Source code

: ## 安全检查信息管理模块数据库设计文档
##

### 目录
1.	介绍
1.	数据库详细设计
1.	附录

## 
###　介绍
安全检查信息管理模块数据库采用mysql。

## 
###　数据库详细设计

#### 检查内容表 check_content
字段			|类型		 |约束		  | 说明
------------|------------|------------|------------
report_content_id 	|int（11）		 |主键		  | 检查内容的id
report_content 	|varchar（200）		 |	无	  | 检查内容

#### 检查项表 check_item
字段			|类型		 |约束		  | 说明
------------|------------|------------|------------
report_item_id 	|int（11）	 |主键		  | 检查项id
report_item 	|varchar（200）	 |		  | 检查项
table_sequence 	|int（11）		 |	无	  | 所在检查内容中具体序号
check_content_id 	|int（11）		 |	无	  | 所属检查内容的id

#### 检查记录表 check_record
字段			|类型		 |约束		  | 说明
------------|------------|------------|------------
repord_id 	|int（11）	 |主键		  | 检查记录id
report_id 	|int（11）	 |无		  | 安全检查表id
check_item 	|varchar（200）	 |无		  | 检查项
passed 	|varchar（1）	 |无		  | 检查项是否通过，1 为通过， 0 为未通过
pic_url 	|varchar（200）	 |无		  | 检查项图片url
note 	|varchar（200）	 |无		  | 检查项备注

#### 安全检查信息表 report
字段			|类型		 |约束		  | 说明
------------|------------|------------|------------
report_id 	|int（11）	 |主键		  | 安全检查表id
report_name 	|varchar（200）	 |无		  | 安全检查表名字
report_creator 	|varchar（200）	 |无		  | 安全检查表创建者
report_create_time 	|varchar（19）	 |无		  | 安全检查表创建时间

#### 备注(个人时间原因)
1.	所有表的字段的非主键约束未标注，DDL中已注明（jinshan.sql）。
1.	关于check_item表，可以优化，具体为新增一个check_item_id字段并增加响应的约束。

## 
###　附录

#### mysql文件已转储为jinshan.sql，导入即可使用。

• _Your instructions_: The response must be an exact reproduction of all the entries.

• _Answer area_:
Source code

: ## 安全检查信息管理模块数据库设计文档
##

### 目录
1.	介绍
1.	数据库详细设计
1.	附录

## 
###　介绍
安全检查信息管理模块数据库采用mysql。

## 
###　数据库详细设计

#### 检查内容表 check_content
字段			|类型		 |约束		  | 说明
------------|------------|------------|------------
report_content_id 	|int（11）		 |主键		  | 检查内容的id
report_content 	|varchar（200）		 |	无	  | 检查内容

#### 检查项表 check_item
字段			|类型		 |约束		  | 说明
------------|------------|------------|------------
report_item_id 	|int（11）	 |主键		  | 检查项id
report_item 	|varchar（200）	 |		  | 检查项
table_sequence 	|int（11）		 |	无	  | 所在检查内容中具体序号
check_content_id 	|int（11）		 |	无	  | 所属检查内容的id

#### 检查记录表 check_record
字段			|类型		 |约束		  | 说明
------------|------------|------------|------------
repord_id 	|int（11）	 |主键		  | 检查记录id
report_id 	|int（11）	 |无		  | 安全检查表id
check_item 	|varchar（200）	 |无		  | 检查项
passed 	|varchar（1）	 |无		  | 检查项是否通过，1 为通过， 0 为未通过
pic_url 	|varchar（200）	 |无		  | 检查项图片url
note 	|varchar（200）	 |无		  | 检查项备注

#### 安全检查信息表 report
字段			|类型		 |约束		  | 说明
------------|------------|------------|------------
report_id 	|int（11）	 |主键		  | 安全检查表id
report_name 	|varchar（200）	 |无		  | 安全检查表名字
report_creator 	|varchar（200）	 |无		  | 安全检查表创建者
report_create_time 	|varchar（19）	 |无		  | 安全检查表创建时间

#### 备注(个人时间原因)
1.	所有表的字段的非主键约束未标注，DDL中已注明（jinshan.sql）。
1.	关于check_item表，可以优化，具体为新增一个check_item_id字段并增加响应的约束。

## 
###　附录

#### mysql文件已转储为jinshan.sql，导入即可使用。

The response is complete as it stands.